■ Task item ■
Below are entries to examine: work out how many lines contain the word "faster", and give only that number.

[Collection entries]

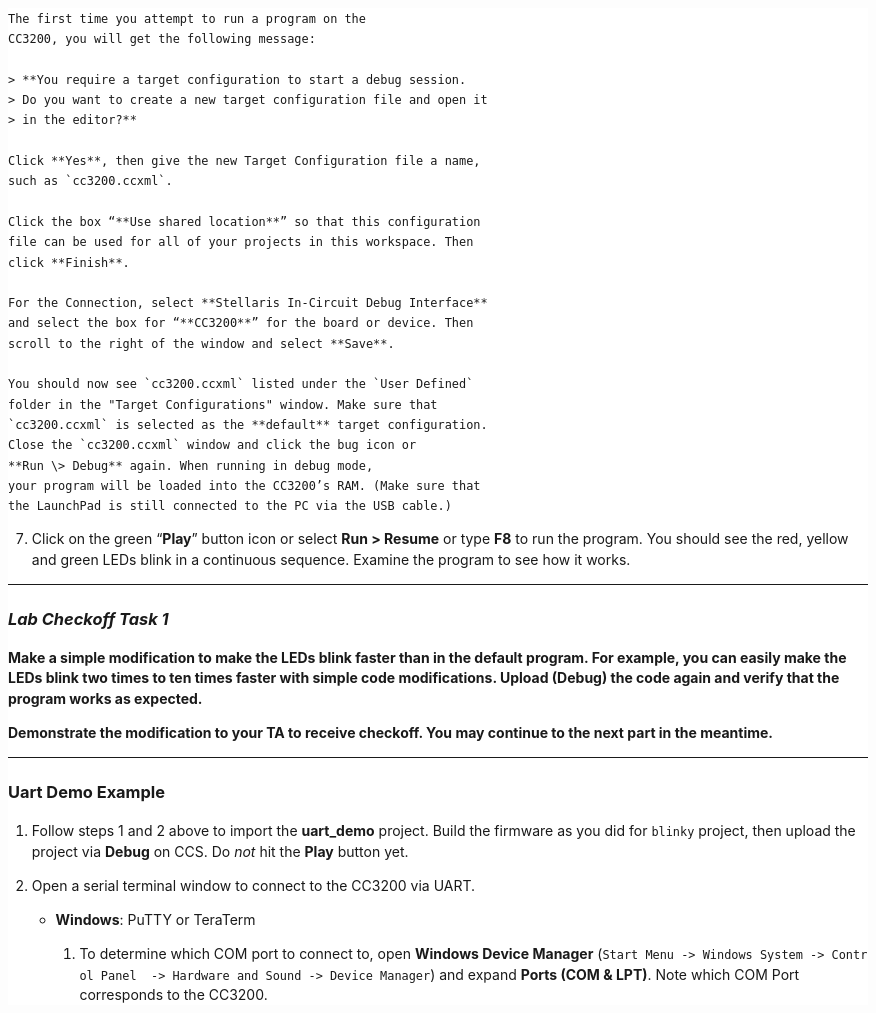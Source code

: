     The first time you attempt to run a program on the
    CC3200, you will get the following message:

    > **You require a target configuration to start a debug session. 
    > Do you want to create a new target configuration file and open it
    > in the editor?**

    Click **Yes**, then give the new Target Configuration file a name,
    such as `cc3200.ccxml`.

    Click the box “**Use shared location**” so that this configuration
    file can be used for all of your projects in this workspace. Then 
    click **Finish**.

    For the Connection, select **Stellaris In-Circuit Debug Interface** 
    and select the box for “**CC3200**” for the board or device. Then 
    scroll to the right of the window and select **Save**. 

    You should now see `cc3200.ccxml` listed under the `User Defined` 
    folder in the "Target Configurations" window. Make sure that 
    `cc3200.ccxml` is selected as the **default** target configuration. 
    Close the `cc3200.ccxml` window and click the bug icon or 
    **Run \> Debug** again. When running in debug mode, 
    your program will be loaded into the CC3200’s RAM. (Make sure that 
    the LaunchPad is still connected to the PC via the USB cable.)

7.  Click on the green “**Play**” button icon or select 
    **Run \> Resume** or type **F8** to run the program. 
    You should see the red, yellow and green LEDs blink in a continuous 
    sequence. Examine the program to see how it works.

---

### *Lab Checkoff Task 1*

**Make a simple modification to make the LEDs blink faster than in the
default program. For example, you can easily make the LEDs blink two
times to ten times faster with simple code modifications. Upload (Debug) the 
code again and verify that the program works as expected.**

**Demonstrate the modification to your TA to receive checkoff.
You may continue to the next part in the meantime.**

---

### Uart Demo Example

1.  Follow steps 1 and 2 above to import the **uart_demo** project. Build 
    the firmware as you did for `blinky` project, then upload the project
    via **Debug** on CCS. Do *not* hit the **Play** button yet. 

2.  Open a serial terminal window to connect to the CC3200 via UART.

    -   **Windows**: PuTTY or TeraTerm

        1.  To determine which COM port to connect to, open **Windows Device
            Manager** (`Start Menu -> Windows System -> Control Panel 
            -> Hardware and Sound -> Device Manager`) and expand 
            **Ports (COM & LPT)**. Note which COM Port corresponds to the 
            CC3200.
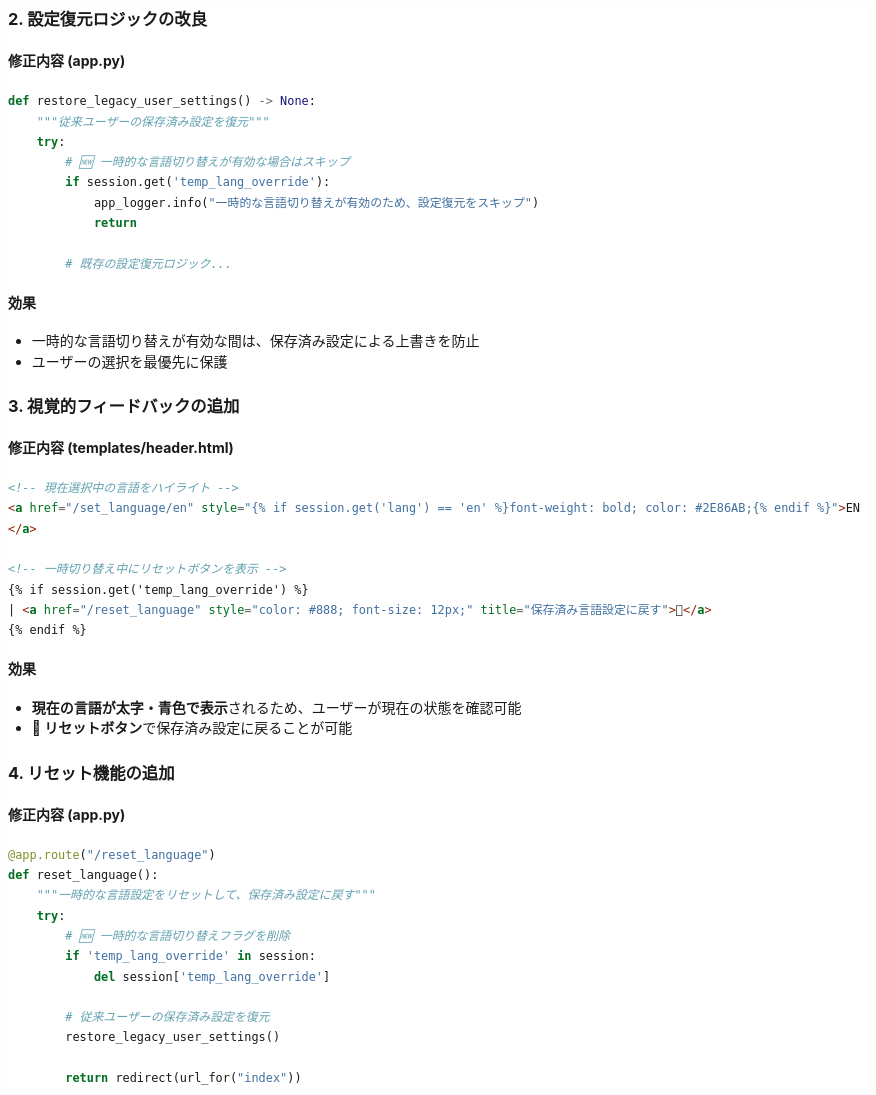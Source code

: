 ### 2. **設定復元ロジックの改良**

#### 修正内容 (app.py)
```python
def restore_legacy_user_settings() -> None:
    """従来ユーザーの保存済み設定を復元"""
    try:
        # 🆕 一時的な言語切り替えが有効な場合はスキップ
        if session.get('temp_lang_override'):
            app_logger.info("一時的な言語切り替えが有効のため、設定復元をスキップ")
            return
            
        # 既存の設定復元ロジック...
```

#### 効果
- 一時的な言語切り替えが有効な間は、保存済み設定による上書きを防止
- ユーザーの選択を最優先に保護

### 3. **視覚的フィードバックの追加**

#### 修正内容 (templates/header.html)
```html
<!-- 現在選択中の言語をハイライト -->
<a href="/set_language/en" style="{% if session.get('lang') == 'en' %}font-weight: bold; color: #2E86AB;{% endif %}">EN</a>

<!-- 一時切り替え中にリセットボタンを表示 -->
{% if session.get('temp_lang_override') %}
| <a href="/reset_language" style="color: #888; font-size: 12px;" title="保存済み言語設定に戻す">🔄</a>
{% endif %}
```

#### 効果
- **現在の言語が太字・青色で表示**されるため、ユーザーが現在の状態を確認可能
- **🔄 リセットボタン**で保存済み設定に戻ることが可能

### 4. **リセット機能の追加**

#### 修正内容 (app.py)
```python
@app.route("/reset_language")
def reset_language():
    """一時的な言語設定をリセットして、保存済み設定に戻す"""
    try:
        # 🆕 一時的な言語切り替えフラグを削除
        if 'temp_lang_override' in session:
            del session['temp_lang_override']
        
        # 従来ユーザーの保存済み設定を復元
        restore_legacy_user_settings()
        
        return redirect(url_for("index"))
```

■ Reply ■
2